→ TASK TO COMPLETE
All lines holding the word "High" are to be copied from the records beneath.

→ TASK DATA

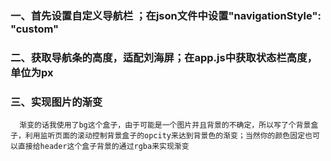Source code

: ### 一、首先设置自定义导航栏 ；在json文件中设置"navigationStyle": "custom"
### 二、获取导航条的高度，适配刘海屏；在app.js中获取状态栏高度，单位为px
### 三、实现图片的渐变
      渐变的话我使用了bg这个盒子，由于可能是一个图片并且背景的不确定，所以写了个背景盒子，利用监听页面的滚动控制背景盒子的opcity来达到背景色的渐变；当然你的颜色固定也可以直接给header这个盒子背景的通过rgba来实现渐变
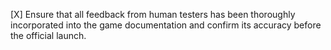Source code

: [X] Ensure that all feedback from human testers has been thoroughly incorporated into the game documentation and confirm its accuracy before the official launch.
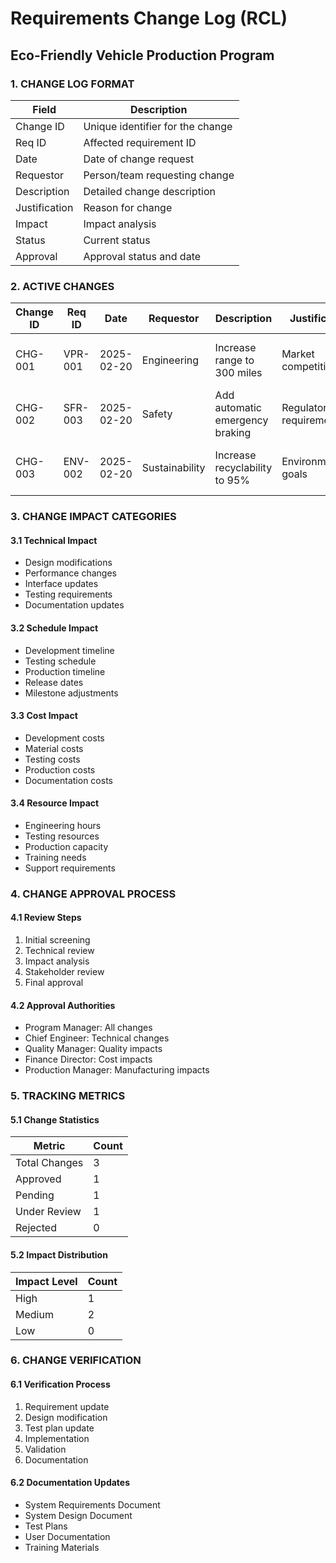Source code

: # Requirements Change Log (RCL)
## Eco-Friendly Vehicle Production Program

### 1. CHANGE LOG FORMAT
| Field | Description |
|-------|-------------|
| Change ID | Unique identifier for the change |
| Req ID | Affected requirement ID |
| Date | Date of change request |
| Requestor | Person/team requesting change |
| Description | Detailed change description |
| Justification | Reason for change |
| Impact | Impact analysis |
| Status | Current status |
| Approval | Approval status and date |

### 2. ACTIVE CHANGES
| Change ID | Req ID | Date | Requestor | Description | Justification | Impact | Status | Approval |
|-----------|---------|------|-----------|-------------|---------------|---------|---------|----------|
| CHG-001 | VPR-001 | 2025-02-20 | Engineering | Increase range to 300 miles | Market competitiveness | High - Battery redesign required | Under Review | Pending |
| CHG-002 | SFR-003 | 2025-02-20 | Safety | Add automatic emergency braking | Regulatory requirement | Medium - Software update | Approved | 2025-02-15 |
| CHG-003 | ENV-002 | 2025-02-20 | Sustainability | Increase recyclability to 95% | Environmental goals | Medium - Material changes | In Analysis | Pending |

### 3. CHANGE IMPACT CATEGORIES
#### 3.1 Technical Impact
- Design modifications
- Performance changes
- Interface updates
- Testing requirements
- Documentation updates

#### 3.2 Schedule Impact
- Development timeline
- Testing schedule
- Production timeline
- Release dates
- Milestone adjustments

#### 3.3 Cost Impact
- Development costs
- Material costs
- Testing costs
- Production costs
- Documentation costs

#### 3.4 Resource Impact
- Engineering hours
- Testing resources
- Production capacity
- Training needs
- Support requirements

### 4. CHANGE APPROVAL PROCESS
#### 4.1 Review Steps
1. Initial screening
2. Technical review
3. Impact analysis
4. Stakeholder review
5. Final approval

#### 4.2 Approval Authorities
- Program Manager: All changes
- Chief Engineer: Technical changes
- Quality Manager: Quality impacts
- Finance Director: Cost impacts
- Production Manager: Manufacturing impacts

### 5. TRACKING METRICS
#### 5.1 Change Statistics
| Metric | Count |
|--------|-------|
| Total Changes | 3 |
| Approved | 1 |
| Pending | 1 |
| Under Review | 1 |
| Rejected | 0 |

#### 5.2 Impact Distribution
| Impact Level | Count |
|-------------|-------|
| High | 1 |
| Medium | 2 |
| Low | 0 |

### 6. CHANGE VERIFICATION
#### 6.1 Verification Process
1. Requirement update
2. Design modification
3. Test plan update
4. Implementation
5. Validation
6. Documentation

#### 6.2 Documentation Updates
- System Requirements Document
- System Design Document
- Test Plans
- User Documentation
- Training Materials
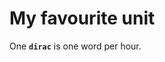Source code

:<!-- _tags: interesting -->

# My favourite unit

<!-- START TAGS -->
<!-- END TAGS -->

One **`dirac`** is one word per hour.

<!--
Honours of [one of the most intriguing but lesser known giant physicist
of the 20th century](https://en.wikipedia.org/wiki/Paul_Dirac).
-->













<!-- START FOOTER -->
<script src="https://www.gstatic.com/firebasejs/8.10.0/firebase-app.js"></script>
<script src="https://www.gstatic.com/firebasejs/8.10.0/firebase-database.js"></script>

<script src="https://jpedro.github.io/js/v1/data.js"></script>
<script src="https://jpedro.github.io/js/v1/comments.js"></script>
<script defer>Comments.mount(document.body.children[0]);</script>
<!-- END FOOTER -->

→ OUTPUT OF THE TASK
| CHG-001 | VPR-001 | 2025-02-20 | Engineering | Increase range to 300 miles | Market competitiveness | High - Battery redesign required | Under Review | Pending |
| High | 1 |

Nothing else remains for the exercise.